When the micro grid transfers from grid-connected mode to islanded mode and there is no
droop control to perform load sharing functions to pick up the unbalanced load, a “swing
source” with enough reserved energy is used. This “swing source” performs function of load
sharing and maintains the system voltage and frequency. Obviously, in this situation, some
energy storage source (ESS) must be included in the micro grid system to balance the load
requirement. The ESS plays an important role to maintain the system frequency and voltage
in this type of micro grid.
WIND ENERGY
Renewable energy is energy generated from natural resources which are renewable (naturally
replenished) such as sunlight, wind, rain, tides and geothermal heat. Renewable energy
sources (RESs) such as wind turbine and photovoltaic systems are favoured for DERs for
their advantages, such as low maintenance and low pollution.
In recent decades, wind energy has become increasingly important throughout the world.
Through wind turbines, wind energy is converted into electrical energy. Wind turbines are
mechanical devices designed to convert the kinetic energy of the wind into useful mechanical
energy that can be later converted into electricity. Wind turbine generators may be
categorized into two major types (i) constant speed units, and (ii) variable speed units.
Constant speed wind turbine generators essentially run at a relatively fixed mechanical speed.
These units are most typically induction machines; that is, high-efficiency induction motors
running at super-synchronous speed. Slight variations in the generator speed may result from
changes in system conditions.
The most common type of variable-speed wind generation is through the use of doubly-fed
induction generators (DFIG). This design employs a series voltage-source converter to feed
the wound rotor of the machine. By operating the rotor circuit at a variable AC frequency one
is able to control the mechanical speed of the machine. In this design the net power out of the
machine is a combination of the power coming out of the machine’s stator and that from the
rotor and through the converter into the system.
With DFIG (Doubly Fed Induction Generator) based Variable-speed wind turbines, has an
increased energy capture, improved power quality and reduced mechanical stress on the wind
turbine. The performance of DFIG is quite different from conventional induction generators.
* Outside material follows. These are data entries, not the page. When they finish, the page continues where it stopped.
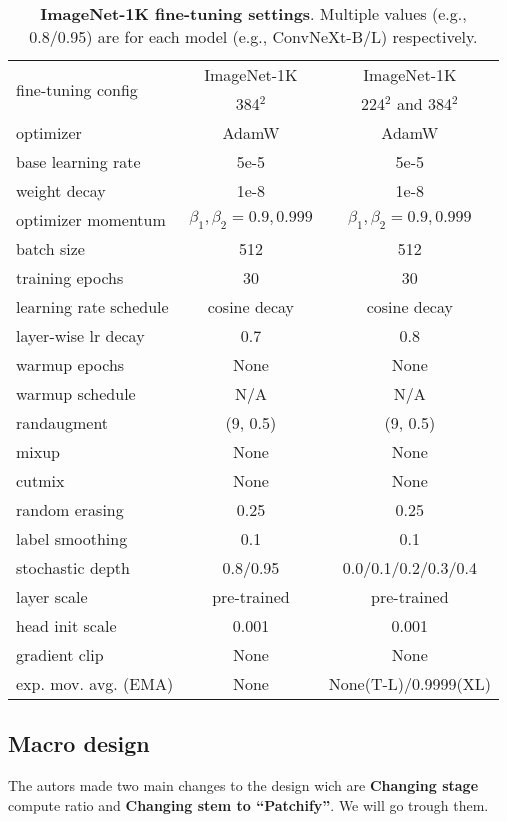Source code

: \begin{table}[ht]
\begin{minipage}{.4\linewidth}
\begin{tabular}{@{\hskip -0.05ex}l@{\hskip 2.6ex}|cc}
\multirow{2}{*}{fine-tuning config} & ImageNet-1K   & ImageNet-1K  \\
 & 384$^2$ & 224$^2$ and 384$^2$ \\
\hline
optimizer & AdamW & AdamW\\
base learning rate & 5e-5 & 5e-5 \\
weight decay & 1e-8 & 1e-8 \\
optimizer momentum & $\beta_1, \beta_2{=}0.9, 0.999$ & $\beta_1, \beta_2{=}0.9, 0.999$ \\
batch size & 512 & 512 \\
training epochs & 30 & 30 \\
learning rate schedule & cosine decay & cosine decay \\
layer-wise lr decay & 0.7 & 0.8  \\
warmup epochs & None & None \\
warmup schedule & N/A & N/A \\
randaugment & (9, 0.5) & (9, 0.5) \\
mixup & None & None \\
cutmix  & None & None \\
random erasing & 0.25 & 0.25 \\
label smoothing  & 0.1 & 0.1 \\
stochastic depth  & 0.8/0.95 & 0.0/0.1/0.2/0.3/0.4 \\
layer scale & pre-trained & pre-trained \\
head init scale & 0.001 & 0.001 \\
gradient clip & None & None \\
exp. mov. avg. (EMA) & None & None(T-L)/0.9999(XL) \\
\end{tabular}
\caption{\textbf{ImageNet-1K fine-tuning settings}. Multiple values (e.g., 0.8/0.95) are for each model (e.g., ConvNeXt-B/L) respectively. }
\label{tab:ft_detail}
\end{minipage}
\end{table}



\newpage
\subsection*{Macro design}

The autors made two main changes to the design wich are \textbf{Changing stage} compute ratio and \textbf{Changing stem to “Patchify”}. We will go trough them.\\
It consists of a wound rotor induction machine with slip rings, and power electronic
converters between the rotor slip-rings and the grid. The stator of DFIG is directly connected
to the grid while the rotor fed at variable frequency through converter cascade (AC/DC/AC)
via slip rings and brushes to allow the DFIG to operate at variable wind speeds in response to
changing wind speeds. Both the stator and rotor windings are able to supply power to the
grid. The direction of the power flow in the rotor circuit depends on the variation of the wind
speed. The power electronic converters control both the direction and magnitude of the power
flow of the machine.
In addition to DFIG's ability to feed the rotor with ac power of variable frequency (thus
allowing for variable speed operation) a distinct aspect of DFIG is the fact that currents are
tightly controlled (with loop speeds typically ranging in the thousands of rad/sec). This
means that, for example, controls have the ability to, within limits, hold electrical torque
constant. Thus, rapid fluctuations
in mechanical power can be temporarily “stored” as kinetic energy, thus improving power
quality.
. Doubly-fed induction generator
Modes of operation of DFIG
DFIG can be operated in two modes of operation namely; sub-synchronous and super-
synchronous mode depending on the rotor speed below and above the synchronous speed.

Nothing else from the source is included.